- Born: 25 September 1981 (age 44) Pyongyang, North Korea
- Education: Kim Il Sung University
- Political party: Workers' Party of Korea
- Parent(s): Kim Jong Il (father) Ko Yong Hui (mother)
- Relatives: Kim family

Korean name
- Hangul: 김정철
- Hanja: 金正哲
- RR: Gim Jeongcheol
- MR: Kim Chŏngch'ŏl

= Kim Jong Chul =

Son of Kim Jong Il (born 1981)

Kim Jong Chul (born 25 September 1981), sometimes spelled Kim Jong Chol, is the son of the former North Korean Supreme Leader Kim Jong Il. His younger brother is current Supreme Leader Kim Jong Un. His older half-brother is Kim Jong-nam, who was assassinated in February 2017.

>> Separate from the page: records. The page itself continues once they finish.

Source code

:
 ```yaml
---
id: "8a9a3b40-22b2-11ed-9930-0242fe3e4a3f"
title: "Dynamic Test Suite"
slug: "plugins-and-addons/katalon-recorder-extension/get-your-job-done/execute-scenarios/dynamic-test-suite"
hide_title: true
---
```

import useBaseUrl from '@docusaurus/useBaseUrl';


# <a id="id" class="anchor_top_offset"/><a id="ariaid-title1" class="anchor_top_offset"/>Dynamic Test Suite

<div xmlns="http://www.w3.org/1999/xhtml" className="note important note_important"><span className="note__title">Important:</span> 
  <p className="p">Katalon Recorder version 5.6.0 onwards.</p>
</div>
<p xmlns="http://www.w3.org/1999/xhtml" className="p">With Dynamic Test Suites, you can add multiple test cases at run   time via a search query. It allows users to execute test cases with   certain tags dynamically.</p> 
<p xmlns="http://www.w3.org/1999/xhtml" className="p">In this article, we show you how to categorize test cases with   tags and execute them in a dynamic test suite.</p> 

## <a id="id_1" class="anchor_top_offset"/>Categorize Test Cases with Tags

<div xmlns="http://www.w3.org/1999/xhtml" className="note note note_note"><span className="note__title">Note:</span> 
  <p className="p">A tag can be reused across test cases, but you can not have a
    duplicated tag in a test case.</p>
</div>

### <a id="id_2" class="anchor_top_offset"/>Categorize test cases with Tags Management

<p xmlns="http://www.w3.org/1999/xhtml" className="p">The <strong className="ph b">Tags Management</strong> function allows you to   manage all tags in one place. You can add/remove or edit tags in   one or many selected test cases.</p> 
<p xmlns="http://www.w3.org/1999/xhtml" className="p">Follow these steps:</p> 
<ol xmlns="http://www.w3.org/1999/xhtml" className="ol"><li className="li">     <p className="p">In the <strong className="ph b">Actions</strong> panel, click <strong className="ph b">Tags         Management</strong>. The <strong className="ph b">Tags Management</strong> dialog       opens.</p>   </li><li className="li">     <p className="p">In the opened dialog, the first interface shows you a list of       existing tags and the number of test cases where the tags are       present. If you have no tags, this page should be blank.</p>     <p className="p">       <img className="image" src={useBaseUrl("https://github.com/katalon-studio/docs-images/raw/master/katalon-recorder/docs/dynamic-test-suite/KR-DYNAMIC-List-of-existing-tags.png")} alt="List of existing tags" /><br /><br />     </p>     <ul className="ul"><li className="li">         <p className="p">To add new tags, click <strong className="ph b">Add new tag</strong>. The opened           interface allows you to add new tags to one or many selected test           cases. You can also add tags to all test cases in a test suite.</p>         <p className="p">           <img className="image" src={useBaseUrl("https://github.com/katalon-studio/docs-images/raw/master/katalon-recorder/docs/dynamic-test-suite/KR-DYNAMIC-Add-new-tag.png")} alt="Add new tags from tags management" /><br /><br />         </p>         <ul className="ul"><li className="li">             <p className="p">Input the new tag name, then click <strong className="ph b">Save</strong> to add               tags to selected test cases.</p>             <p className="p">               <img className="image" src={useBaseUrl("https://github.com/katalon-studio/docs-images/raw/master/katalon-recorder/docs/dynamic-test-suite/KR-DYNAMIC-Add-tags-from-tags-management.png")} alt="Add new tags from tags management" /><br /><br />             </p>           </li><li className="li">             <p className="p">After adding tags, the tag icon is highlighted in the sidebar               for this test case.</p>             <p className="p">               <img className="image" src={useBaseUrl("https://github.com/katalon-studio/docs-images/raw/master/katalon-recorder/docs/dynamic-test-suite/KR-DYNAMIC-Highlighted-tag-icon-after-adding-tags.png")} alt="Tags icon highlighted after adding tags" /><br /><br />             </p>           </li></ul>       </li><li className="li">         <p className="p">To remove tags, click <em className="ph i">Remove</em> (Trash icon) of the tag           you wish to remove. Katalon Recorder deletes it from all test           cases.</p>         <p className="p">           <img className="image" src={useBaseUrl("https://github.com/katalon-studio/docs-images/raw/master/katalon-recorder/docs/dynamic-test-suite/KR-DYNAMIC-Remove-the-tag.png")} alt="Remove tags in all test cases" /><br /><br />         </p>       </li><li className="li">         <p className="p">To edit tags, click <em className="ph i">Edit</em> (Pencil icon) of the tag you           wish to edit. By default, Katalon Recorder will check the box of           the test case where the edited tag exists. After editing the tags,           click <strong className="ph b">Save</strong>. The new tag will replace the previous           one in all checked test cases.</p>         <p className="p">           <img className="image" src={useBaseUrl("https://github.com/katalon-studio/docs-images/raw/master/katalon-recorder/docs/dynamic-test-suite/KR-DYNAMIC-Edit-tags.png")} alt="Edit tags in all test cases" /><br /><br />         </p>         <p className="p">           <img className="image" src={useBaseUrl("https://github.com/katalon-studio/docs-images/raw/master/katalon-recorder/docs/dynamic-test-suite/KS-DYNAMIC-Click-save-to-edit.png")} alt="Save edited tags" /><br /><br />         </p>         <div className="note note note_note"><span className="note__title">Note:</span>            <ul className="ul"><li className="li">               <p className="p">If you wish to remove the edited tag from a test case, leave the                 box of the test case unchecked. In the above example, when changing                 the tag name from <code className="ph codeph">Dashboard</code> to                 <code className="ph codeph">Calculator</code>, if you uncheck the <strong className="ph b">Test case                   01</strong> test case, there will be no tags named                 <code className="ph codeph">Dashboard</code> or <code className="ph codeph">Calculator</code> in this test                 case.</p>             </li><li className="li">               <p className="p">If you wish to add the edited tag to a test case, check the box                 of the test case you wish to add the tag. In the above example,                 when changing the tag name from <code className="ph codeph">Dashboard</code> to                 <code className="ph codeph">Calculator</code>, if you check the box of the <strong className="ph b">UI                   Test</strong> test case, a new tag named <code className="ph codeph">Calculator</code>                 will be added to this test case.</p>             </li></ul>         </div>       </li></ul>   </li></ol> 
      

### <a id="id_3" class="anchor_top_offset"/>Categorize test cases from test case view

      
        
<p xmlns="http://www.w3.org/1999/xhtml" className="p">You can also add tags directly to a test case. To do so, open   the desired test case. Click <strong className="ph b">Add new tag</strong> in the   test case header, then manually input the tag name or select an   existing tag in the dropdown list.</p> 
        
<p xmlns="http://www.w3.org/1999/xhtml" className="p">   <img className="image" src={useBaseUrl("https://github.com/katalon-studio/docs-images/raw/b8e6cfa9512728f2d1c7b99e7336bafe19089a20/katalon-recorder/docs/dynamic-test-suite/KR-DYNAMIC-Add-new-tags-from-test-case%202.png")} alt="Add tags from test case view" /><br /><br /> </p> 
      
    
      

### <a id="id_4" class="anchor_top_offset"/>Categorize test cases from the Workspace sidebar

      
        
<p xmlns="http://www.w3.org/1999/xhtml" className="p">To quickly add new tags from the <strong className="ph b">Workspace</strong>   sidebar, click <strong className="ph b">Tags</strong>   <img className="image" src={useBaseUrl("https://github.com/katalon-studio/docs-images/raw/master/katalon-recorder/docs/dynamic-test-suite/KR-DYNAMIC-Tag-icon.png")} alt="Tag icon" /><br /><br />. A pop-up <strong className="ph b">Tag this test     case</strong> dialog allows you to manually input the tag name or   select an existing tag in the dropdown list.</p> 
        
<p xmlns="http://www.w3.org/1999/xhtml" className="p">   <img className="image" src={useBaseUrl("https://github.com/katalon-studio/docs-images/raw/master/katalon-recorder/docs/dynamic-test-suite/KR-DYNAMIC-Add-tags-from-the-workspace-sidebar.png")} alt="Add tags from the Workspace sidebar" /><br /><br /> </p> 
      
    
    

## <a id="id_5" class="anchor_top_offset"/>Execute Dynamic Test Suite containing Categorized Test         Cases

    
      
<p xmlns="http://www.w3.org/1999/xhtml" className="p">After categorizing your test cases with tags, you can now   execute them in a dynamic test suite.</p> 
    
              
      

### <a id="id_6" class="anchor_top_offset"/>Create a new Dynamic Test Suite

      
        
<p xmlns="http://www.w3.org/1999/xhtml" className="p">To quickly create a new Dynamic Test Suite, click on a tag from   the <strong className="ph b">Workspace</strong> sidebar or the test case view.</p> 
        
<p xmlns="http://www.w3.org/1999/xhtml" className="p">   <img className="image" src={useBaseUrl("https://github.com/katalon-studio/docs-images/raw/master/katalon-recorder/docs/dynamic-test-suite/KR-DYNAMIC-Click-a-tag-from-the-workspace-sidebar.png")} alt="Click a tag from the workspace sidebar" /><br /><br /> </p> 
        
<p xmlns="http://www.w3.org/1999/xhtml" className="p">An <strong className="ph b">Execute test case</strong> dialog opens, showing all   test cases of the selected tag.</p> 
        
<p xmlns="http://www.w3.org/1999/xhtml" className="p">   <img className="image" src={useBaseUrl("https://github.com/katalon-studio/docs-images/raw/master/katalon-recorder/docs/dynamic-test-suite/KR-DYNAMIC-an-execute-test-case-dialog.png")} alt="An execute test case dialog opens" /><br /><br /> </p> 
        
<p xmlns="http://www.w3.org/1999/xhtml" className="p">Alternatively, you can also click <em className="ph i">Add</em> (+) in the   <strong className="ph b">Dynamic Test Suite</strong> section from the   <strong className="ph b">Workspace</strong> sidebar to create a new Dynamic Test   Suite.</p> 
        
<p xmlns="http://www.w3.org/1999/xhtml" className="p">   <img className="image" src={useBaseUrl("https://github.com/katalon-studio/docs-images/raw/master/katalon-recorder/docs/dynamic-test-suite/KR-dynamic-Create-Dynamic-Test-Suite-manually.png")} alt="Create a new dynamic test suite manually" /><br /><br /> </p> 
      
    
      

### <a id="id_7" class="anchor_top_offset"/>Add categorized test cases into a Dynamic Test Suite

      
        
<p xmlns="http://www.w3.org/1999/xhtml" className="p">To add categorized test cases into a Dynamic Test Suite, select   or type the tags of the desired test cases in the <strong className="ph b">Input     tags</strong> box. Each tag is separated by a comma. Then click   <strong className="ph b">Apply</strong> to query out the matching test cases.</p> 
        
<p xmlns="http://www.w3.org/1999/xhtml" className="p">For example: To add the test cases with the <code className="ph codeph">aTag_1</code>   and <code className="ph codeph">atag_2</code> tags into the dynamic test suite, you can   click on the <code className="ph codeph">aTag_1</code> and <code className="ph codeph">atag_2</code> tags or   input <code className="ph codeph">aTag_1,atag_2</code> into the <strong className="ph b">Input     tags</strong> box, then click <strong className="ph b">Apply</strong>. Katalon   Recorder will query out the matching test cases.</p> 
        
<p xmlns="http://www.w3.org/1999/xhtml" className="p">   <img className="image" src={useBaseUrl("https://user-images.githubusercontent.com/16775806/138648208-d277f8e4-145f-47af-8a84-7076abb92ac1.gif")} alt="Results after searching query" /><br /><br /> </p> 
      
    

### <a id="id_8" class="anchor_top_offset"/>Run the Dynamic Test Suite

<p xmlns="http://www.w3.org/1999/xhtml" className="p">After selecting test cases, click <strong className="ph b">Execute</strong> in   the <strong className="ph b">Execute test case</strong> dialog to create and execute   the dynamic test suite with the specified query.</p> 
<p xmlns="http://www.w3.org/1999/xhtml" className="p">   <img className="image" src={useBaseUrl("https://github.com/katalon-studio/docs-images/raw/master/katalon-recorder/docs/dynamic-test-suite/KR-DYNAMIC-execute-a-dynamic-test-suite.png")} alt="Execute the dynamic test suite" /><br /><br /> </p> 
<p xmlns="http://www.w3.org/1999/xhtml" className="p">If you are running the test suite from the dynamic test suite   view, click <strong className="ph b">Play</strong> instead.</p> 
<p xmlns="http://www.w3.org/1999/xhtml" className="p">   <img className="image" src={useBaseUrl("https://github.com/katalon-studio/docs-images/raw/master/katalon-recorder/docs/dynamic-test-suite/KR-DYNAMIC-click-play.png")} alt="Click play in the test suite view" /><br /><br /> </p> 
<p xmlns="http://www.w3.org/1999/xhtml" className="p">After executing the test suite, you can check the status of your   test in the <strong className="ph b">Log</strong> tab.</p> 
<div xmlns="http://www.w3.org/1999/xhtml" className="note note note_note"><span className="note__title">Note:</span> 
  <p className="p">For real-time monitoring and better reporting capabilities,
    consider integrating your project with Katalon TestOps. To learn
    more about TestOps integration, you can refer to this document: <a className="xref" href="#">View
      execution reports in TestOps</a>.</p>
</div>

In 2007, Jong Chul was appointed deputy chief of a leadership division of the Workers' Party of Korea. However, on 15 January 2009, the South Korean Yonhap News Agency reported that Kim Jong Il appointed his youngest son, Jong Un, to be his successor, passing over Jong Nam and Jong Chul. These reports were supported in April 2009 when Kim Jong Un assumed a low-level position within the ruling Workers' Party since Kim Jong Il was groomed by his own father, Kim Il Sung, in a similar way before becoming North Korean leader in 1994.

==Early life==
Kim Jong Chul was born in 1981. He is the son of Kim Jong Il and companion Ko Yong Hui, who died in 2004. He was educated at the International School of Berne with younger brother Kim Jong Un.

==Heir apparent==
In February 2003, moves began to raise the profile of Kim Jong Chul. The Korean People's Army began a propaganda campaign using the slogan "The Respected Mother is the Most Faithful and Loyal Subject to the Dear Leader Comrade Supreme Commander". Since the "Respected Mother" was described as "[devoting] herself to the personal safety of the comrade supreme commander", and "[assisting] the comrade supreme commander nearest to his body", Western analysts assume that the "Respected Mother" was Ko Yong Hui, mother of Kim Jong Chul and Kim Jong Un. A similar campaign was launched in praise of Kim Jong Il's mother (Kim Jong Suk) during the later years of Kim Il Sung's life. This suggested that Kim Jong Chul, despite his youth, had emerged with Army backing to be a serious contender to succeed his father.

However, Kenji Fujimoto, Kim Jong Il's personal sushi chef, wrote in his memoir, I Was Kim Jong-il's Cook, that Kim Jong Il thought Jong Chul was "no good because he is like a little girl". Fujimoto believed Kim Jong Il favoured his youngest son, Kim Jong Un.

On 1 June 2009, it was reported that Kim Jong Chul had been passed over as his younger brother, Kim Jong Un, was to succeed his father as the head of the Workers' Party of Korea and de facto head of state of North Korea.

==2011–present==
Kim Jong Chul was reportedly spotted in Singapore on 14 February 2011, where he was attending an Eric Clapton concert. In late 2011, his father died and his younger brother, Kim Jong Un, succeeded his father as the head of state. Kim Jong Chul was again apparently spotted attending two additional Clapton concerts on successive days at the Royal Albert Hall in London, in May 2015.

According to Lee Yun-keol (as reported by Wen Wei Po), chairman of the North Korea Strategy Information Service Center, Kim Jong Chul personally led the arrest of his uncle Jang Song-thaek in 2013. Some analysts believe that this signalled an expanded role for Kim Jong Chul in the North Korean regime.

Kim Jong Chul does not involve himself in politics, leading a quiet life in Pyongyang where he plays guitar in a band, according to Thae Yong-ho, North Korea's former deputy ambassador in London who defected to the South.